In many states, mortgages are non-recourse. In other words, if a person gives their home back to the lender, the lender can’t come back at them for any deficiency. It’s sort of a protection to encourage lenders to not loan more than what property is worth in the short to medium term. Once that happens, look for house prices to fall dramatically.
Also, it is the investors buying up houses for rental income. When those values start to drop significantly, they will sell their properties. They will still have made a good return on their investments, but they don’t want to wait until the market hits bottom.
Yep......that’s right. You’ll own nothing and like it.
I sold right after the election theft in November 2020. Moved in state to a conservative area from a liberal craphole. A lot of people are doing the same thing.
I can see a geographic based crash
A home isn't an investment. It's a home. Anyone who treats it the same way they'd look at other types of investments has no idea what the heck they're doing.
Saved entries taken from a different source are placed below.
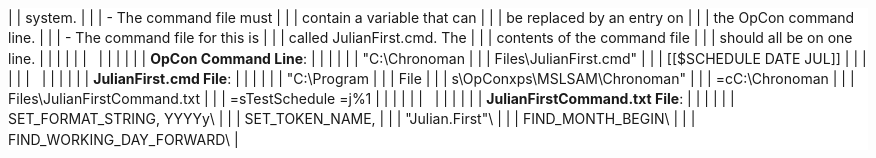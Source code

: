 |                                  |     system.                      |
|                                  | -   The command file must        |
|                                  |     contain a variable that can  |
|                                  |     be replaced by an entry on   |
|                                  |     the OpCon command line.      |
|                                  | -   The command file for this is |
|                                  |     called JulianFirst.cmd. The  |
|                                  |     contents of the command file |
|                                  |     should all be on one line.   |
|                                  |                                  |
|                                  |                                  |
|                                  |                                  |
|                                  | **OpCon Command Line**:          |
|                                  |                                  |
|                                  | \"C:\\Chronoman                  |
|                                  | Files\\JulianFirst.cmd\"         |
|                                  | \[\[\$SCHEDULE DATE JUL\]\]      | |                                  |                                  |
|                                  |                                  |
|                                  |                                  |
|                                  | **JulianFirst.cmd File**:        |
|                                  |                                  |
|                                  | \"C:\\Program                    |
|                                  | File                             |
|                                  | s\\OpConxps\\MSLSAM\\Chronoman\" |
|                                  | =cC:\\Chronoman                  |
|                                  | Files\\JulianFirstCommand.txt    |
|                                  | =sTestSchedule =j%1              |
|                                  |                                  |
|                                  |                                  |
|                                  |                                  |
|                                  | **JulianFirstCommand.txt File**: |
|                                  |                                  |
|                                  | SET_FORMAT_STRING, YYYYy\        |
|                                  | SET_TOKEN_NAME,                  |
|                                  | \"Julian.First\"\                |
|                                  | FIND_MONTH_BEGIN\                |
|                                  | FIND_WORKING_DAY_FORWARD\        |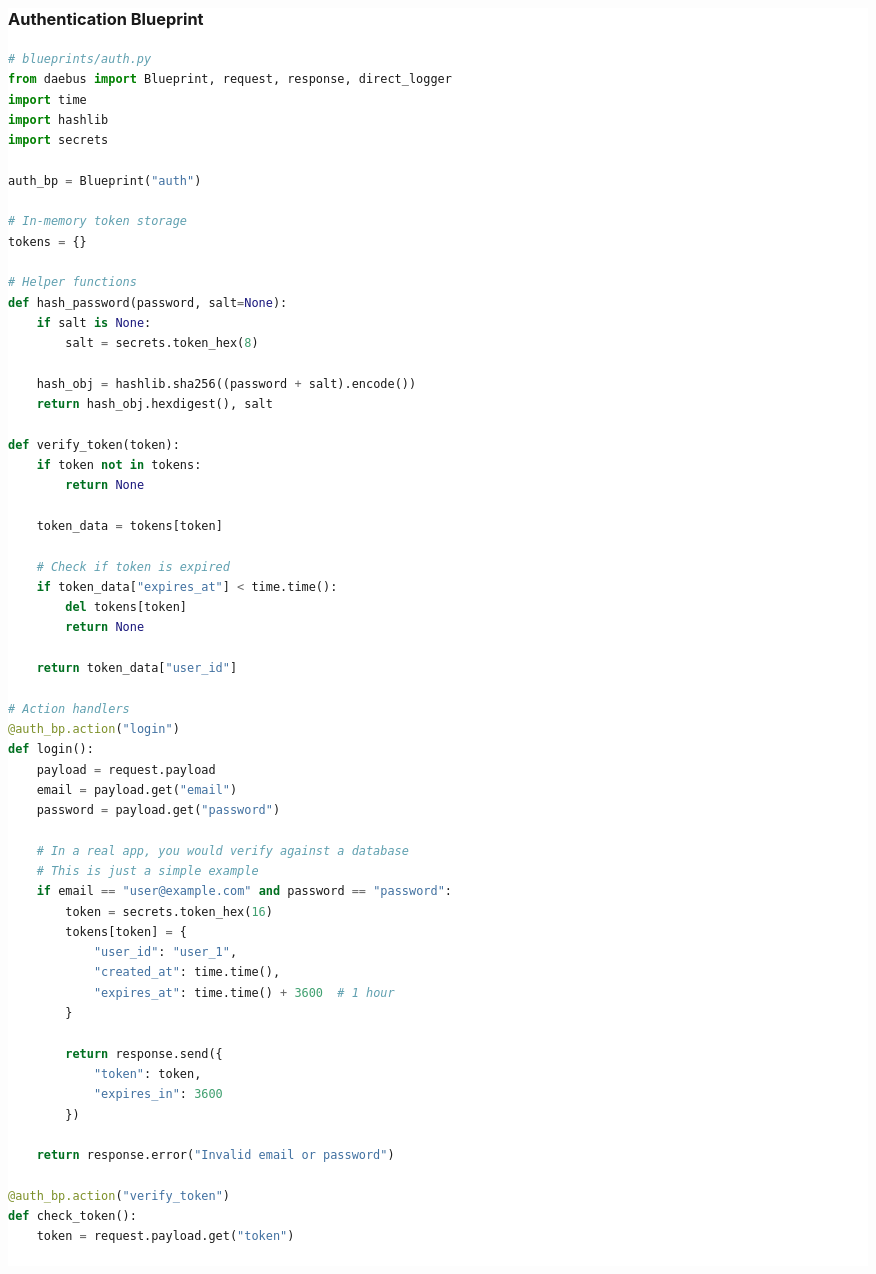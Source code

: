 ### Authentication Blueprint

```python
# blueprints/auth.py
from daebus import Blueprint, request, response, direct_logger
import time
import hashlib
import secrets

auth_bp = Blueprint("auth")

# In-memory token storage
tokens = {}

# Helper functions
def hash_password(password, salt=None):
    if salt is None:
        salt = secrets.token_hex(8)
    
    hash_obj = hashlib.sha256((password + salt).encode())
    return hash_obj.hexdigest(), salt

def verify_token(token):
    if token not in tokens:
        return None
    
    token_data = tokens[token]
    
    # Check if token is expired
    if token_data["expires_at"] < time.time():
        del tokens[token]
        return None
    
    return token_data["user_id"]

# Action handlers
@auth_bp.action("login")
def login():
    payload = request.payload
    email = payload.get("email")
    password = payload.get("password")
    
    # In a real app, you would verify against a database
    # This is just a simple example
    if email == "user@example.com" and password == "password":
        token = secrets.token_hex(16)
        tokens[token] = {
            "user_id": "user_1",
            "created_at": time.time(),
            "expires_at": time.time() + 3600  # 1 hour
        }
        
        return response.send({
            "token": token,
            "expires_in": 3600
        })
    
    return response.error("Invalid email or password")

@auth_bp.action("verify_token")
def check_token():
    token = request.payload.get("token")
    
```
In some cases, I'd say people who do this are morons.
Meanwhile, the residential real estate market is mismatched, with investment money piling into existing properties but inadequate new construction. This suggests that many large investors and lenders are unwilling to chance the long lead times required to build new because they fear a price drop and weak sales before new construction can reach the current overheated market.
Paradoxically, for a time, this adds to upward pressure on prices, making for further distortion in the market and adding to the unreliability of price signals. Eventually though, even in real estate, markets must clear and will settle at a new, lower price level, but with many having to eat their losses.
Could be.
Example using my own home:
If Zillow is any guide, (maybe it is, maybe it isn’t,) exactly 1 year ago and proceeding for several months after, my home was appreciating at a rate of 6%.....A MONTH!
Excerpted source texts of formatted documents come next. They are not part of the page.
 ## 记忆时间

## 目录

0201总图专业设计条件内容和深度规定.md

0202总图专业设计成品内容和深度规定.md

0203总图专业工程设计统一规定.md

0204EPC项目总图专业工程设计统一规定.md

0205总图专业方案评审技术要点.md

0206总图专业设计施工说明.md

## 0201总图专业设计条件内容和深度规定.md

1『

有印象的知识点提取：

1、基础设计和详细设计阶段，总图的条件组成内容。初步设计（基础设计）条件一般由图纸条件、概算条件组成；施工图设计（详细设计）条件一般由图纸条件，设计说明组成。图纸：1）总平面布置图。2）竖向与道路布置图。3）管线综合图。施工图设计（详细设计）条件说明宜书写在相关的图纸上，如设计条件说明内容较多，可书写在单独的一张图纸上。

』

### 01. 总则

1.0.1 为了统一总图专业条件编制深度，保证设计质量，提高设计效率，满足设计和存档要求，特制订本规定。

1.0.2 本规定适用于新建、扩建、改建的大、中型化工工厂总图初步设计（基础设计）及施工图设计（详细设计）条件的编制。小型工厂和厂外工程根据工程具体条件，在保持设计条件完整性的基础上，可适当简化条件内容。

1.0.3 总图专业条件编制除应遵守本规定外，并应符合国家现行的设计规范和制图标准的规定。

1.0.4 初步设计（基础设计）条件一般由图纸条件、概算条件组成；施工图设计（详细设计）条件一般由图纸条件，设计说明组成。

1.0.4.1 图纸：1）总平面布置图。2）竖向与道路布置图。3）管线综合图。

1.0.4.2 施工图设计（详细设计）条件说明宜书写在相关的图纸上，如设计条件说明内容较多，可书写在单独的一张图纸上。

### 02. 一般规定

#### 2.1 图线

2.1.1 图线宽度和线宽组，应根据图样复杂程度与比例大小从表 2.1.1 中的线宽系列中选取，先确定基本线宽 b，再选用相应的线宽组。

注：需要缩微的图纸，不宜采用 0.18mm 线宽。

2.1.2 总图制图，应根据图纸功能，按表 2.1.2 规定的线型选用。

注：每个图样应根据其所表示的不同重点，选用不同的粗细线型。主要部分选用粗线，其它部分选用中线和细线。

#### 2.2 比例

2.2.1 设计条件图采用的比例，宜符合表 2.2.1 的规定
Then about mid-summer this stopped and by the Fall my home was appreciating at .6% a month!
Now it is appreciating at 2% a month. I have a modest, smaller home in the Phx metro market. The location is very good.
Again, I’m only going by Zillow and a couple other online listers BUT this last year seems to have some weird, unrealistic swings in it!
Recently, with losses in the residential investment unit mounting due to carrying costs, Zillow fired the leadership team and stopped new purchases. One day, these sorts of strains will be seen as the warning signs that housing was overbought and had reached unsustainable price levels.
Before the last real estate crash, an analyst in Connecticut was skeptical of the relentless price increases and the vast sums pouring into real estate via CDOs (collateralized debt obligations). He flew down to Miami-Dade to look at the subdivision his numbers showed was the epicenter of the price spikes.
Standing at the intersection that was ground zero, he saw that on the four corners, three of four homes were for sale, with the entire subdivision peppered with for sale signs. Research at the local clerk of courts and talks with local real estate experts showed a rising level of foreclosures and a spike in sales.
The analyst then raised every nickel he could and shorted interest rate options. When the crash came, he was up by about thirty million dollars.
As always though, the timing of market turns is chancy and there are people who saw the crash coming, tried the same strategy, but lost because they were too soon. And sometimes it is lucky to be late to the party.
Years ago, there was a vast run up in the prices of silver that was fueled by a billionaire intending on making silver an alternative reserve asset to gold. The silver price had risen so high that ordinary people were literally selling off family heirloom silverware because the metal value exceeded their value as objects.
My two brothers decided to get in on the silver boom and raised several thousand dollars in cash. Going to the silver merchant one morning to buy bullion, they were disappointed to find that he had sold out. That evening, the news reported that the silver prices had suffered a dramatic fall. The bubble had popped, with my brothers fortunate to have missed out entirely.